TASK PROMPT =
The result should be every line of the listing that holds the word "Timestamp".

EXERCISE MATERIAL =

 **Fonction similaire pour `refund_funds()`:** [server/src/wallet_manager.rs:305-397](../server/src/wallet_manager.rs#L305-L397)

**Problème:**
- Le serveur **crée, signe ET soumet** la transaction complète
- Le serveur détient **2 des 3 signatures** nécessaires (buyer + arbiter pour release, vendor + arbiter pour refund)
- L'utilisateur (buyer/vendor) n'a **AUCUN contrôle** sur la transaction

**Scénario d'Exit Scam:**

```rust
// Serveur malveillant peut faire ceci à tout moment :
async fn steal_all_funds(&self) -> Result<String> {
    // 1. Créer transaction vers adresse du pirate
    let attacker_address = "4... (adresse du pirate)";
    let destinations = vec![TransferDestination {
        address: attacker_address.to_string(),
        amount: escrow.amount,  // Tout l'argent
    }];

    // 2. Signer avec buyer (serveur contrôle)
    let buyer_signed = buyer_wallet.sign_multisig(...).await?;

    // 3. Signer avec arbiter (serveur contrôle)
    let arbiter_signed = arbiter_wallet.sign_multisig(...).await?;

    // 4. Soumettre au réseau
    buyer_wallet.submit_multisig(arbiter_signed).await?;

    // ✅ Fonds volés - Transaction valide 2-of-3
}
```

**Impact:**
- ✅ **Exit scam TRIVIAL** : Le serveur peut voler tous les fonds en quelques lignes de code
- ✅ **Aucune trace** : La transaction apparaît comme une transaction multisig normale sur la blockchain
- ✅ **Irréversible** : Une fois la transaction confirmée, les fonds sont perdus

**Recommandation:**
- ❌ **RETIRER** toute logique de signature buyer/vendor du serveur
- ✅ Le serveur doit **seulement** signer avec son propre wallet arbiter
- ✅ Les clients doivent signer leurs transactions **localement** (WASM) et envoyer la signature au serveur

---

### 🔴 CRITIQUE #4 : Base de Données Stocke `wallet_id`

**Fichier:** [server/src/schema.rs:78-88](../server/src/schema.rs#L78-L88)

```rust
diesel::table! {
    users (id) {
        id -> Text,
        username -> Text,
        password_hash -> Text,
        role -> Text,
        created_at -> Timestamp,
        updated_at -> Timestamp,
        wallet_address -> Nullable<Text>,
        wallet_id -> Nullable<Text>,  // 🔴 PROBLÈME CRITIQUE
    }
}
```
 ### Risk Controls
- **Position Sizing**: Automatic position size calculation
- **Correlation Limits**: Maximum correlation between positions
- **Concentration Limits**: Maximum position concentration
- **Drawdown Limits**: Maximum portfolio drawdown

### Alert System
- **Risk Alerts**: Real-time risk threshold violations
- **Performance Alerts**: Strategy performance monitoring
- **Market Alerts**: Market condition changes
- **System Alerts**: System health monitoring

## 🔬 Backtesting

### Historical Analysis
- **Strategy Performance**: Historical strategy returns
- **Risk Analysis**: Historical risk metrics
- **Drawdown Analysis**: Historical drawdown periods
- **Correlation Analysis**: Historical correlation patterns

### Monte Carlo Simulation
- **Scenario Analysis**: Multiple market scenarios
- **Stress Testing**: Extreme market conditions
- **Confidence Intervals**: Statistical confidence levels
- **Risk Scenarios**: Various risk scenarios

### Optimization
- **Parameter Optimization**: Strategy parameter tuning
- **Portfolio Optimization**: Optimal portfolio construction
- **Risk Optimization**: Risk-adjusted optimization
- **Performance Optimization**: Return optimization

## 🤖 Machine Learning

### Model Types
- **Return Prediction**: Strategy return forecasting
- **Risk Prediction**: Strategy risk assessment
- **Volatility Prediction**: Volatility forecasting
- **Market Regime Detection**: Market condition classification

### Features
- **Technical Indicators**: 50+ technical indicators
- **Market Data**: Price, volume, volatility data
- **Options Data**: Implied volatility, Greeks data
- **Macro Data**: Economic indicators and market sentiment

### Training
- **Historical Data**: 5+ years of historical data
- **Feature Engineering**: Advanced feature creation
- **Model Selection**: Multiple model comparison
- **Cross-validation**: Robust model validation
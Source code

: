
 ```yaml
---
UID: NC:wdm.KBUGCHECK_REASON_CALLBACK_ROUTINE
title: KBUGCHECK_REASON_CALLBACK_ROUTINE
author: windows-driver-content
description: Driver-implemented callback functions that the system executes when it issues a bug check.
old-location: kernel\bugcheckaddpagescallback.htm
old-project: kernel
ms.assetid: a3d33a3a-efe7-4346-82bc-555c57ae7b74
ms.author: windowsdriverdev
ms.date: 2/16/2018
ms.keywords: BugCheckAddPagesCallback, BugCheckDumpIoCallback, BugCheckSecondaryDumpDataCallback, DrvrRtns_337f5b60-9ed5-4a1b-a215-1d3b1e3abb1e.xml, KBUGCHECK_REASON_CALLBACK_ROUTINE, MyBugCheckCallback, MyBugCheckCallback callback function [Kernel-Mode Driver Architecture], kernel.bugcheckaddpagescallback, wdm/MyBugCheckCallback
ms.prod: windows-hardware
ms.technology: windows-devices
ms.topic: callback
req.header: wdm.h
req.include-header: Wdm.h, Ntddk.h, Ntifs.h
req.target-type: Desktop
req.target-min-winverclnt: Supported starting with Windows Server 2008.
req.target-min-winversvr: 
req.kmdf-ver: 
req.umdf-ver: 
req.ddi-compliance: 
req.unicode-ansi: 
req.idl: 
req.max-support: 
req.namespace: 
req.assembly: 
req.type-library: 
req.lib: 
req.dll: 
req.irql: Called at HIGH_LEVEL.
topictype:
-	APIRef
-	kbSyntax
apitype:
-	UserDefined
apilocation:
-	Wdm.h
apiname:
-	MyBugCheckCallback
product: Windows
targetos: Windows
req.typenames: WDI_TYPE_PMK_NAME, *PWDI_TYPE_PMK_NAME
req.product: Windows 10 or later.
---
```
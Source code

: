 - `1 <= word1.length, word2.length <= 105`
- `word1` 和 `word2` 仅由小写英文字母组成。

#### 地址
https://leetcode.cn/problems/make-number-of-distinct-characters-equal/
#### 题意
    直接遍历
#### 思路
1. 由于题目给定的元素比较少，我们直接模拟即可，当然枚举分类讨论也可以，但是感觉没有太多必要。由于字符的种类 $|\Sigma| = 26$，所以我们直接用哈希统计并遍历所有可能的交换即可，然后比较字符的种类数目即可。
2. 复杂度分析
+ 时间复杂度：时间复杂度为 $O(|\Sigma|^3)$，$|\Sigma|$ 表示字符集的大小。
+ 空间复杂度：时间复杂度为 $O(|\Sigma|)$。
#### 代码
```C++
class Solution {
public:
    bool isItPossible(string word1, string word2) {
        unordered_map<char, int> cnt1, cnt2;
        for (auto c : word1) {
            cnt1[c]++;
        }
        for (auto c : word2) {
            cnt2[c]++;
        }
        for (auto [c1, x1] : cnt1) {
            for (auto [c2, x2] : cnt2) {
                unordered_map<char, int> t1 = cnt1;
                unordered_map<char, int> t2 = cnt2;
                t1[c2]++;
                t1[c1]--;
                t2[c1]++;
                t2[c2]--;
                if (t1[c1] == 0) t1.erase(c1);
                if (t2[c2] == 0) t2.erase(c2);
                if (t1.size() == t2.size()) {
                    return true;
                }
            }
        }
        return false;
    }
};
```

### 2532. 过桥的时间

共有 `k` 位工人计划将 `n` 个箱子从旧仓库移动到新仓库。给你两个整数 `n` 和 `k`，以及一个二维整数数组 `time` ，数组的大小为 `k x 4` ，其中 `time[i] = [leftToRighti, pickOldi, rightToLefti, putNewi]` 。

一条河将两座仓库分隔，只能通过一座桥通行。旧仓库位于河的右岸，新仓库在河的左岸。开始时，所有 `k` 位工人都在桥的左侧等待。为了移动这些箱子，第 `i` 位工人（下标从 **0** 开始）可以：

YOUR SOLUTION =
        created_at -> Timestamp,
        updated_at -> Timestamp,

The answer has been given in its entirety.